Quote:
Originally Posted by Enor
Thank you for the help. I have tried this with a few other tricks I've seen as I've tried to understand how all this works, but the file that downloads to my PW2 doesn't have the font (even though I've embedded it and selected the output option of "both").
Is there a way to ensure that I am downloading the azw3 file from the server and not the mobi file? Because I don't see "publisher font" so I'm thinking that it's not grabbing the azw3 file.
Maybe I'm just doing something wrong, though.
If this is in the wrong forum, I apologize. I was sent here through another site that linked to the developer section.
I can't just return it, either.

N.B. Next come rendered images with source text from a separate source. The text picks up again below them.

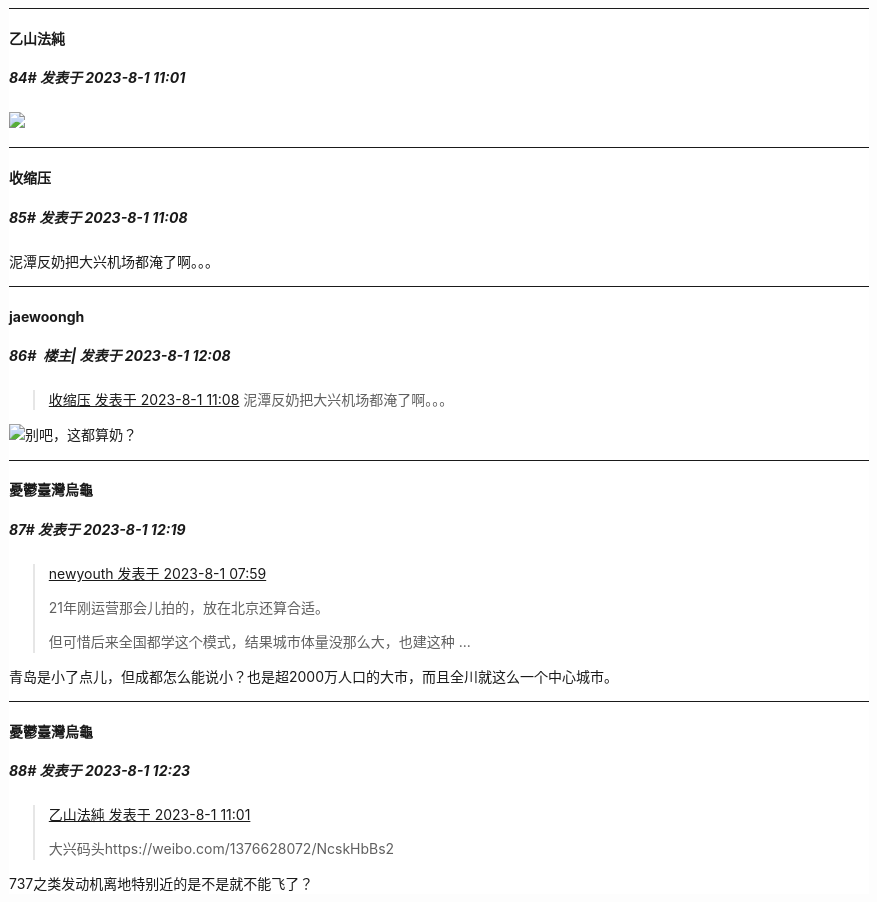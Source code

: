 
*****

####  乙山法純  
##### 84#       发表于 2023-8-1 11:01

<img src="https://static.saraba1st.com/image/smiley/face2017/067.png" referrerpolicy="no-referrer">


*****

####  收缩压  
##### 85#       发表于 2023-8-1 11:08

泥潭反奶把大兴机场都淹了啊。。。


*****

####  jaewoongh  
##### 86#         楼主| 发表于 2023-8-1 12:08

<blockquote><a href="httphttps://bbs.saraba1st.com/2b/forum.php?mod=redirect&amp;goto=findpost&amp;pid=61864697&amp;ptid=2146267" target="_blank">收缩压 发表于 2023-8-1 11:08</a>
泥潭反奶把大兴机场都淹了啊。。。</blockquote>
<img src="https://static.saraba1st.com/image/smiley/face2017/001.png" referrerpolicy="no-referrer">别吧，这都算奶？


*****

####  憂鬱臺灣烏龜  
##### 87#       发表于 2023-8-1 12:19

<blockquote><a href="httphttps://bbs.saraba1st.com/2b/forum.php?mod=redirect&amp;goto=findpost&amp;pid=61862611&amp;ptid=2146267" target="_blank">newyouth 发表于 2023-8-1 07:59</a>

21年刚运营那会儿拍的，放在北京还算合适。

但可惜后来全国都学这个模式，结果城市体量没那么大，也建这种 ...</blockquote>
青岛是小了点儿，但成都怎么能说小？也是超2000万人口的大市，而且全川就这么一个中心城市。

*****

####  憂鬱臺灣烏龜  
##### 88#       发表于 2023-8-1 12:23

<blockquote><a href="httphttps://bbs.saraba1st.com/2b/forum.php?mod=redirect&amp;goto=findpost&amp;pid=61864581&amp;ptid=2146267" target="_blank">乙山法純 发表于 2023-8-1 11:01</a>

大兴码头https://weibo.com/1376628072/NcskHbBs2</blockquote>
737之类发动机离地特别近的是不是就不能飞了？

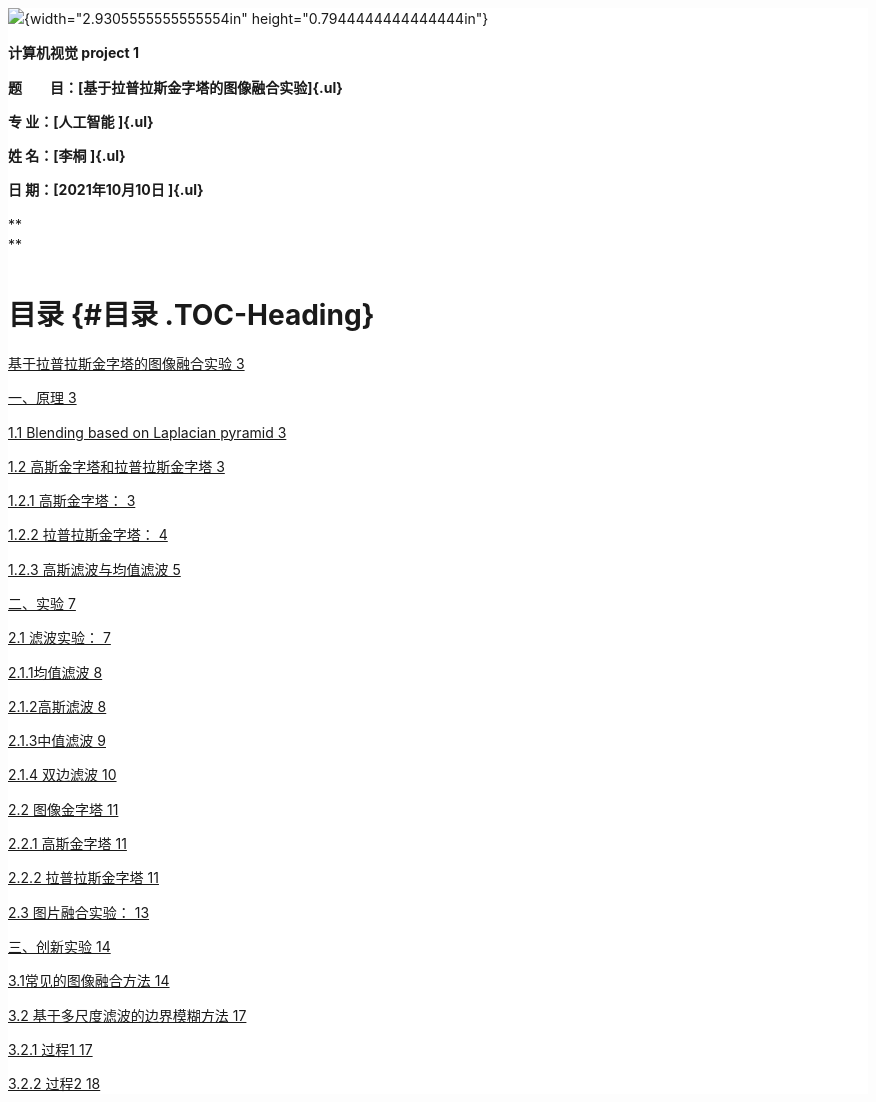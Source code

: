 ![](./media/image1.jpeg){width="2.9305555555555554in"
height="0.7944444444444444in"}

**计算机视觉 project 1**

**题　　目：[基于拉普拉斯金字塔的图像融合实验]{.ul}**

**专 业：[人工智能 ]{.ul}**

**姓 名：[李桐 ]{.ul}**

**日 期：[2021年10月10日 ]{.ul}**

**\
**

目录 {#目录 .TOC-Heading}
====

[基于拉普拉斯金字塔的图像融合实验 3](#_Toc84791124)

[一、原理 3](#一原理)

[1.1 Blending based on Laplacian pyramid
3](#blending-based-on-laplacian-pyramid)

[1.2 高斯金字塔和拉普拉斯金字塔 3](#高斯金字塔和拉普拉斯金字塔)

[1.2.1 高斯金字塔： 3](#高斯金字塔)

[1.2.2 拉普拉斯金字塔： 4](#拉普拉斯金字塔)

[1.2.3 高斯滤波与均值滤波 5](#高斯滤波与均值滤波)

[二、实验 7](#二实验)

[2.1 滤波实验： 7](#滤波实验)

[2.1.1均值滤波 8](#均值滤波)

[2.1.2高斯滤波 8](#高斯滤波)

[2.1.3中值滤波 9](#中值滤波)

[2.1.4 双边滤波 10](#双边滤波)

[2.2 图像金字塔 11](#图像金字塔)

[2.2.1 高斯金字塔 11](#高斯金字塔-1)

[2.2.2 拉普拉斯金字塔 11](#拉普拉斯金字塔-1)

[2.3 图片融合实验： 13](#图片融合实验)

[三、创新实验 14](#三创新实验)

[3.1常见的图像融合方法 14](#常见的图像融合方法)

[3.2 基于多尺度滤波的边界模糊方法 17](#基于多尺度滤波的边界模糊方法)

[3.2.1 过程1 17](#过程1)

[3.2.2 过程2 18](#过程2)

I got a great deal on ebay for it and have no way of returning it to get a Kobo (or any other device).
|
What is your input format when you're doing Calibre conversion?
I've tested this literally 8 days ago on 2 different books for a friend who wanted to use WiFi delivery using Kindle Cloud but have both custom font and soft hyphens added.
So I've hyphenated the epub first, thet done epub> "dual" mobi conversion where I've chosen font family to embed . Then I've sent it via email (didn't have Send to Kindle app installed) to the email address of the Kinde I wanted it to get delivered to.
My PW3 got aw3 file with "Publisher font", only problem was that when turning on Publisher font there where empty squares in places where soft hyphens were added to words (subsetted font files probably miss that character). So the conclusion for the next book I should probably deselect "subset all embedded fonts". Calibre probably did subseting based on "old mobi" portion of the file that didn't have soft hyphens. I did't test this because I was lazy. But since everything was displaying as it should (visible hyphens on the end of a row where needed) when Publisher font was turned off, I guess that must be it, font subset problem...
Maybe there are some problems in CSS code of your book that caused Amazon conversion service to drop all the embedded fonts. That certainly did/does happen for some people who were publishing books.
Try another book, in epub format and check CSS code to make sure that there's no font-family declaration "junk code" (Times New Roman etc) outside of body tag code.
Test the same epub by converting it using KindleGen (which by default also outputs "dual mobi" instead of Calibre just to check if you will still get "old mobi".